[Stored records]
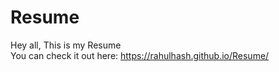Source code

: # Resume
Hey all, This is my Resume <br>
You can check it out here: https://rahulhash.github.io/Resume/
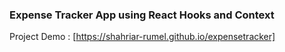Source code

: ### Expense Tracker App using React Hooks and Context

Project Demo : [https://shahriar-rumel.github.io/expensetracker]

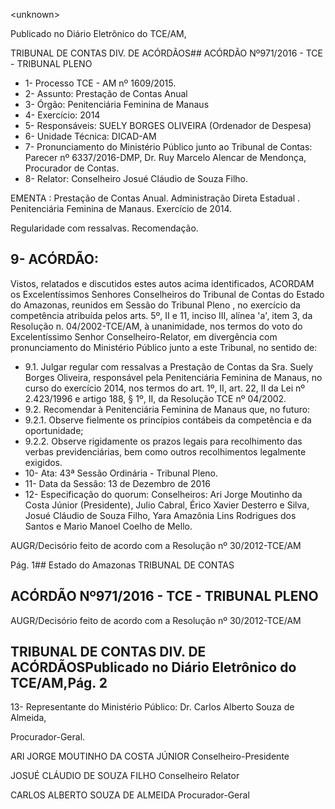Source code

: &lt;unknown&gt;

Publicado  no  Diário Eletrônico do TCE/AM,

TRIBUNAL DE CONTAS DIV. DE  ACÓRDÃOS## ACÓRDÃO Nº971/2016 - TCE - TRIBUNAL PLENO

- 1- Processo TCE - AM nº 1609/2015.
- 2- Assunto: Prestação de Contas Anual
- 3- Órgão: Penitenciária Feminina de Manaus
- 4- Exercício: 2014
- 5- Responsáveis: SUELY BORGES OLIVEIRA (Ordenador de Despesa)
- 6- Unidade Técnica: DICAD-AM
- 7- Pronunciamento  do Ministério  Público  junto  ao Tribunal  de Contas: Parecer  nº 6337/2016-DMP, Dr. Ruy Marcelo Alencar de Mendonça, Procurador de Contas.
- 8- Relator: Conselheiro Josué Cláudio de Souza Filho.

EMENTA : Prestação de Contas Anual. Administração Direta Estadual . Penitenciária Feminina de Manaus. Exercício de 2014.

Regularidade com ressalvas. Recomendação.

## 9- ACÓRDÃO:

Vistos, relatados e discutidos estes autos acima identificados, ACORDAM os Excelentíssimos Senhores Conselheiros do Tribunal de Contas do Estado do Amazonas, reunidos em Sessão do Tribunal Pleno , no exercício da competência atribuída pelos arts. 5º, II e 11, inciso III, alínea 'a', item 3, da Resolução n. 04/2002-TCE/AM, à unanimidade, nos termos do voto do Excelentíssimo Senhor Conselheiro-Relator, em divergência com pronunciamento do Ministério Público junto a este Tribunal, no sentido de:

- 9.1. Julgar regular com ressalvas a  Prestação de Contas da Sra. Suely Borges Oliveira, responsável pela Penitenciária Feminina de Manaus, no curso do exercício 2014, nos termos do art. 1º, II, art. 22, II da  Lei  nº  2.423/1996  e  artigo  188,  §  1º,  II,  da  Resolução  TCE  nº 04/2002.
- 9.2. Recomendar à Penitenciária Feminina de Manaus que, no futuro:
- 9.2.1.  Observe fielmente os princípios contábeis da competência e da oportunidade;
- 9.2.2.  Observe rigidamente os prazos legais para recolhimento das verbas  previdenciárias, bem  como  outros  recolhimentos legalmente exigidos.
- 10-  Ata: 43ª Sessão Ordinária - Tribunal Pleno.
- 11-  Data da Sessão: 13 de Dezembro de 2016
- 12-  Especificação  do  quorum: Conselheiros: Ari Jorge  Moutinho  da  Costa  Júnior (Presidente), Julio Cabral, Érico Xavier Desterro e Silva, Josué Cláudio de Souza Filho, Yara Amazônia Lins Rodrigues dos Santos e Mario Manoel Coelho de Mello.

AUGR/Decisório feito de acordo com a Resolução nº 30/2012-TCE/AM

Pág. 1## Estado do Amazonas TRIBUNAL DE CONTAS

## ACÓRDÃO Nº971/2016 - TCE - TRIBUNAL PLENO

AUGR/Decisório feito de acordo com a Resolução nº 30/2012-TCE/AM

## TRIBUNAL DE CONTAS DIV. DE  ACÓRDÃOSPublicado  no  Diário Eletrônico do TCE/AM,Pág. 2

13-  Representante do Ministério Público: Dr. Carlos Alberto Souza de Almeida,

Procurador-Geral.

ARI JORGE MOUTINHO DA COSTA JÚNIOR Conselheiro-Presidente

JOSUÉ CLÁUDIO DE SOUZA FILHO Conselheiro Relator

CARLOS ALBERTO SOUZA DE ALMEIDA Procurador-Geral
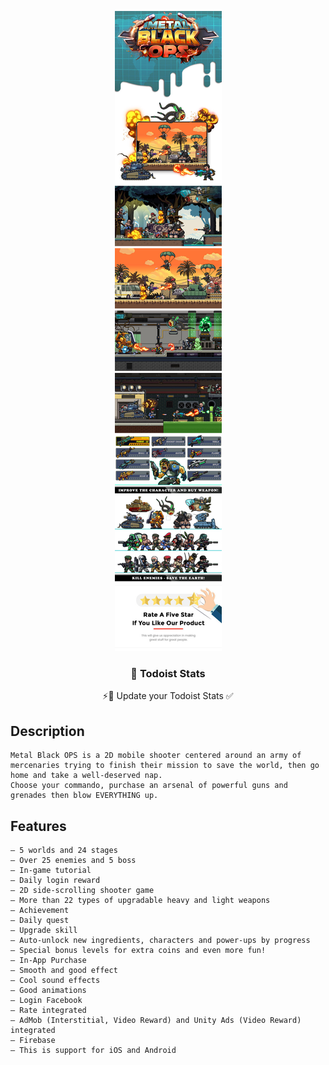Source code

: 
<p align="center">
  <img src="image.jpeg">
  <h3 align="center">🚧 Todoist Stats</h3>
  <p align="center">⚡️📌 Update your Todoist Stats ✅ </p>
</p>

## Description
    Metal Black OPS is a 2D mobile shooter centered around an army of mercenaries trying to finish their mission to save the world, then go home and take a well-deserved nap.
    Choose your commando, purchase an arsenal of powerful guns and grenades then blow EVERYTHING up.

## Features
    – 5 worlds and 24 stages
    – Over 25 enemies and 5 boss
    – In-game tutorial
    – Daily login reward
    – 2D side-scrolling shooter game
    – More than 22 types of upgradable heavy and light weapons
    – Achievement
    – Daily quest
    – Upgrade skill
    – Auto-unlock new ingredients, characters and power-ups by progress
    – Special bonus levels for extra coins and even more fun!
    – In-App Purchase
    – Smooth and good effect
    – Cool sound effects
    – Good animations
    – Login Facebook
    – Rate integrated
    – AdMob (Interstitial, Video Reward) and Unity Ads (Video Reward) integrated
    – Firebase
    – This is support for iOS and Android
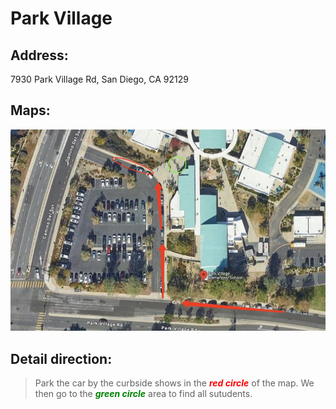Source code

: # Park Village

## Address: 
7930 Park Village Rd, San Diego, CA 92129

## Maps:
![Park Village Map](Park_Village.jpg)

## Detail direction:

> Park the car by the curbside shows in the <span style="color:red">***red circle***</span> of the map. We then go to the <span style="color:green">***green circle***</span> area to find all sutudents.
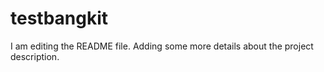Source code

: # testbangkit

I am editing the README file. Adding some more details about the project description.
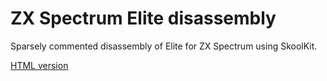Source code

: # ZX Spectrum Elite disassembly

Sparsely commented disassembly of Elite for ZX Spectrum using SkoolKit.

[HTML version](html/elite/index.html)
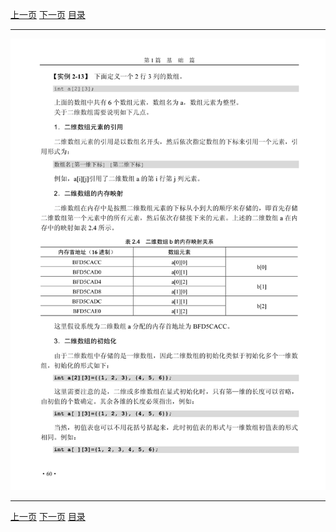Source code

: [上一页](072.md) [下一页](074.md) [目录](../README.md)

***

![073](../images/073.png)

***

[上一页](072.md) [下一页](074.md) [目录](../README.md)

## [What you have to do]
Would you restate all of the data above word for word, omitting the pictures?

## [Finished exercise]
Source code

: # Resume
Hey all, This is my Resume <br>
You can check it out here: https://rahulhash.github.io/Resume/
Source code

: ### Expense Tracker App using React Hooks and Context

Project Demo : [https://shahriar-rumel.github.io/expensetracker]

Source code

: &lt;unknown&gt;

Publicado  no  Diário Eletrônico do TCE/AM,

TRIBUNAL DE CONTAS DIV. DE  ACÓRDÃOS## ACÓRDÃO Nº971/2016 - TCE - TRIBUNAL PLENO

- 1- Processo TCE - AM nº 1609/2015.
- 2- Assunto: Prestação de Contas Anual
- 3- Órgão: Penitenciária Feminina de Manaus
- 4- Exercício: 2014
- 5- Responsáveis: SUELY BORGES OLIVEIRA (Ordenador de Despesa)
- 6- Unidade Técnica: DICAD-AM
- 7- Pronunciamento  do Ministério  Público  junto  ao Tribunal  de Contas: Parecer  nº 6337/2016-DMP, Dr. Ruy Marcelo Alencar de Mendonça, Procurador de Contas.
- 8- Relator: Conselheiro Josué Cláudio de Souza Filho.

EMENTA : Prestação de Contas Anual. Administração Direta Estadual . Penitenciária Feminina de Manaus. Exercício de 2014.

Regularidade com ressalvas. Recomendação.

## 9- ACÓRDÃO:

Vistos, relatados e discutidos estes autos acima identificados, ACORDAM os Excelentíssimos Senhores Conselheiros do Tribunal de Contas do Estado do Amazonas, reunidos em Sessão do Tribunal Pleno , no exercício da competência atribuída pelos arts. 5º, II e 11, inciso III, alínea 'a', item 3, da Resolução n. 04/2002-TCE/AM, à unanimidade, nos termos do voto do Excelentíssimo Senhor Conselheiro-Relator, em divergência com pronunciamento do Ministério Público junto a este Tribunal, no sentido de:

- 9.1. Julgar regular com ressalvas a  Prestação de Contas da Sra. Suely Borges Oliveira, responsável pela Penitenciária Feminina de Manaus, no curso do exercício 2014, nos termos do art. 1º, II, art. 22, II da  Lei  nº  2.423/1996  e  artigo  188,  §  1º,  II,  da  Resolução  TCE  nº 04/2002.
- 9.2. Recomendar à Penitenciária Feminina de Manaus que, no futuro:
- 9.2.1.  Observe fielmente os princípios contábeis da competência e da oportunidade;
- 9.2.2.  Observe rigidamente os prazos legais para recolhimento das verbas  previdenciárias, bem  como  outros  recolhimentos legalmente exigidos.
- 10-  Ata: 43ª Sessão Ordinária - Tribunal Pleno.
- 11-  Data da Sessão: 13 de Dezembro de 2016
- 12-  Especificação  do  quorum: Conselheiros: Ari Jorge  Moutinho  da  Costa  Júnior (Presidente), Julio Cabral, Érico Xavier Desterro e Silva, Josué Cláudio de Souza Filho, Yara Amazônia Lins Rodrigues dos Santos e Mario Manoel Coelho de Mello.

AUGR/Decisório feito de acordo com a Resolução nº 30/2012-TCE/AM

Pág. 1## Estado do Amazonas TRIBUNAL DE CONTAS

## ACÓRDÃO Nº971/2016 - TCE - TRIBUNAL PLENO

AUGR/Decisório feito de acordo com a Resolução nº 30/2012-TCE/AM

## TRIBUNAL DE CONTAS DIV. DE  ACÓRDÃOSPublicado  no  Diário Eletrônico do TCE/AM,Pág. 2

13-  Representante do Ministério Público: Dr. Carlos Alberto Souza de Almeida,

Procurador-Geral.

ARI JORGE MOUTINHO DA COSTA JÚNIOR Conselheiro-Presidente

JOSUÉ CLÁUDIO DE SOUZA FILHO Conselheiro Relator

CARLOS ALBERTO SOUZA DE ALMEIDA Procurador-Geral
Source code

: 
<p align="center">
  <img src="image.jpeg">
  <h3 align="center">🚧 Todoist Stats</h3>
  <p align="center">⚡️📌 Update your Todoist Stats ✅ </p>
</p>

## Description
    Metal Black OPS is a 2D mobile shooter centered around an army of mercenaries trying to finish their mission to save the world, then go home and take a well-deserved nap.
    Choose your commando, purchase an arsenal of powerful guns and grenades then blow EVERYTHING up.

## Features
    – 5 worlds and 24 stages
    – Over 25 enemies and 5 boss
    – In-game tutorial
    – Daily login reward
    – 2D side-scrolling shooter game
    – More than 22 types of upgradable heavy and light weapons
    – Achievement
    – Daily quest
    – Upgrade skill
    – Auto-unlock new ingredients, characters and power-ups by progress
    – Special bonus levels for extra coins and even more fun!
    – In-App Purchase
    – Smooth and good effect
    – Cool sound effects
    – Good animations
    – Login Facebook
    – Rate integrated
    – AdMob (Interstitial, Video Reward) and Unity Ads (Video Reward) integrated
    – Firebase
    – This is support for iOS and Android
Source code

: # Park Village

## Address: 
7930 Park Village Rd, San Diego, CA 92129

## Maps:
![Park Village Map](Park_Village.jpg)

## Detail direction:

> Park the car by the curbside shows in the <span style="color:red">***red circle***</span> of the map. We then go to the <span style="color:green">***green circle***</span> area to find all sutudents.
Source code

: # testbangkit

I am editing the README file. Adding some more details about the project description.
Source code

: # ZX Spectrum Elite disassembly

Sparsely commented disassembly of Elite for ZX Spectrum using SkoolKit.

[HTML version](html/elite/index.html)
Source code

: [上一页](072.md) [下一页](074.md) [目录](../README.md)

***

![073](../images/073.png)

***

[上一页](072.md) [下一页](074.md) [目录](../README.md)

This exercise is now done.